1.6 Serial complexity of the algorithm
If the serial complexity is determined by considering only the principal terms of the number of operations, then the simple Cooley-Tukey algorithm requires [math]n log_{2} n[/math] complex additions and [math](1/2) n log_{2} n [/math] complex multiplications. Thus, the simple Cooley-Tukey algorithm can be qualified as a linear logarithmic complexity algorithm.
1.7 Information graph
It is evident from the figure that this graph is not linear either in the size or in formulas for its edges. The size of the graph is linear logarithmic, while the edge formulas contain exponentials. At the i-th step, each butterfly involves two components whose indices in their binary representation differ only in the (i-1)-th bit.

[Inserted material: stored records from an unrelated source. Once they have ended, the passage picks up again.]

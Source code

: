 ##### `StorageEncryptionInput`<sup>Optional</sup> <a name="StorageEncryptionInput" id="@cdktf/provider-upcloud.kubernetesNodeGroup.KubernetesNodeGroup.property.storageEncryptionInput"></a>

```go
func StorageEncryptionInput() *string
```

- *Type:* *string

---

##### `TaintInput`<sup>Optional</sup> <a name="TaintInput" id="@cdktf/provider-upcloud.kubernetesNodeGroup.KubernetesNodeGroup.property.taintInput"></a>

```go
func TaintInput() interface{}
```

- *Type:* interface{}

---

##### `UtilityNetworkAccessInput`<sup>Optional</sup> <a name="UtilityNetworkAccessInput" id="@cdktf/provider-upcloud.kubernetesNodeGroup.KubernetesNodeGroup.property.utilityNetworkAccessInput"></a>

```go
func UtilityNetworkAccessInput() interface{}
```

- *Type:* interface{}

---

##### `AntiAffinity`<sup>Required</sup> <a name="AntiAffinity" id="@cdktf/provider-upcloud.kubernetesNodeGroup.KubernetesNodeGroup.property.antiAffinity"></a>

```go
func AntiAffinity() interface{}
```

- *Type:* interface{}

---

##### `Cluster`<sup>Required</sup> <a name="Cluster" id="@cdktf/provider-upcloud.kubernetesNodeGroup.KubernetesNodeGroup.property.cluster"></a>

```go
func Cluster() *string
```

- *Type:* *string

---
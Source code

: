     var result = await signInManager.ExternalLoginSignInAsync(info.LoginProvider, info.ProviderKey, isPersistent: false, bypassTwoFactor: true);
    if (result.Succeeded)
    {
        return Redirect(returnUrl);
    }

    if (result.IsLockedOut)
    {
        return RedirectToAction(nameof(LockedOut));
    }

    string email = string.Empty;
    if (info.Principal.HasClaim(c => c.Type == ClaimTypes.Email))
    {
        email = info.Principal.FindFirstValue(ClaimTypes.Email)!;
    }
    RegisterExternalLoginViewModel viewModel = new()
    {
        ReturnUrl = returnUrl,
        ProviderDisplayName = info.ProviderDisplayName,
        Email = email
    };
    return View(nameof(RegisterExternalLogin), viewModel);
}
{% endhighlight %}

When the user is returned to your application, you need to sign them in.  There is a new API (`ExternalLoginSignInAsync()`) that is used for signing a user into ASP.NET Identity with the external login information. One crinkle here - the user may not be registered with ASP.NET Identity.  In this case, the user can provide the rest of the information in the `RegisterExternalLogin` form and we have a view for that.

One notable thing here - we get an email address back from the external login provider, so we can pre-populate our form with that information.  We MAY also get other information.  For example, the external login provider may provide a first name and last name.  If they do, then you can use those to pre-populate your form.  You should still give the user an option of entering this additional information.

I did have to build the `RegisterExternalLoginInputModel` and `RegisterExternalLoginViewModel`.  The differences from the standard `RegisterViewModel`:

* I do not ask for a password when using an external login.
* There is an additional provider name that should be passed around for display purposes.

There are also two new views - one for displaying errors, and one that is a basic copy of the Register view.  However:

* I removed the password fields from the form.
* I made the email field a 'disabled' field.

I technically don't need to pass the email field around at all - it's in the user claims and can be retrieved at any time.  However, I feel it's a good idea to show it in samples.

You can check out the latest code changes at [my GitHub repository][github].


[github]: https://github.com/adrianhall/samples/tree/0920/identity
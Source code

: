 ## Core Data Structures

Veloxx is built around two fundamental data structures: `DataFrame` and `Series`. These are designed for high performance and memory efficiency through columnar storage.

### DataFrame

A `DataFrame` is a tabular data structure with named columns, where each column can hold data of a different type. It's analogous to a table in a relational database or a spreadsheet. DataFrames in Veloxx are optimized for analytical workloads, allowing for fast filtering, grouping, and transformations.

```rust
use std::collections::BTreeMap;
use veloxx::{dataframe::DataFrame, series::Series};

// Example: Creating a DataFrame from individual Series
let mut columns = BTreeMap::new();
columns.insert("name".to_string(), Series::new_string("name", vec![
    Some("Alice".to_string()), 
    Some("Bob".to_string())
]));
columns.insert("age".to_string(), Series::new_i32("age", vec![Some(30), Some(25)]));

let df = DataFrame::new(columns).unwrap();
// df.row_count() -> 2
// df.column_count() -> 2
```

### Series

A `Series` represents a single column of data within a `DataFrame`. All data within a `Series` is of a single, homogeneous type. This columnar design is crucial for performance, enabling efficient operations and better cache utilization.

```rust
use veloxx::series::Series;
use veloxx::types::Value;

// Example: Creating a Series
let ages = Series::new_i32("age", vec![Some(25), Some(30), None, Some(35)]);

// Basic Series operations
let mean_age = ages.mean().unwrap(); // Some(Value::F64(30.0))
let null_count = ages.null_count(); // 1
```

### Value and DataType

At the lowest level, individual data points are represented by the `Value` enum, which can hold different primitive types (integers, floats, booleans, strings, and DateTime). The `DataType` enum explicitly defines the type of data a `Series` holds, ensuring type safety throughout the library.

1.8 Parallelism resource of the algorithm
If only the principal terms of the number of operations are considered, then the simple Cooley-Tukey algorithm has a critical path formed of [math]log_{2} n [/math] complex additions/subtractions and [math]log_{2} n [/math] complex multiplications. Thus, in terms of parallel complexity, the simple Cooley-Tukey algorithm can be placed into the logarithmic class. In terms of the parallel form width, the complexity of the algorithm is "linear.
1.9 Description of the input and output data
Input data: vector [math]a[/math] (with components [math]a_{i}[/math]).
Size of the input data: [math]n[/math] .
Output data : vector [math]b[/math] (with components [math]b_{i}[/math]).
Size of the output data: [math]n[/math].
1.10 Properties of the algorithm
It is clear that, in the case of unlimited resources, the ratio of the serial to parallel complexity is linear.
The computational power of the algorithm, understood as the ratio of the number of operations to the total size of the input and output data, is logarithmic.
The algorithm is completely determined.
Note that the simple Cooley-Tukey algorithm is not optimal even for vectors of power-of-two size. However, we do not consider any other FFT algorithms here.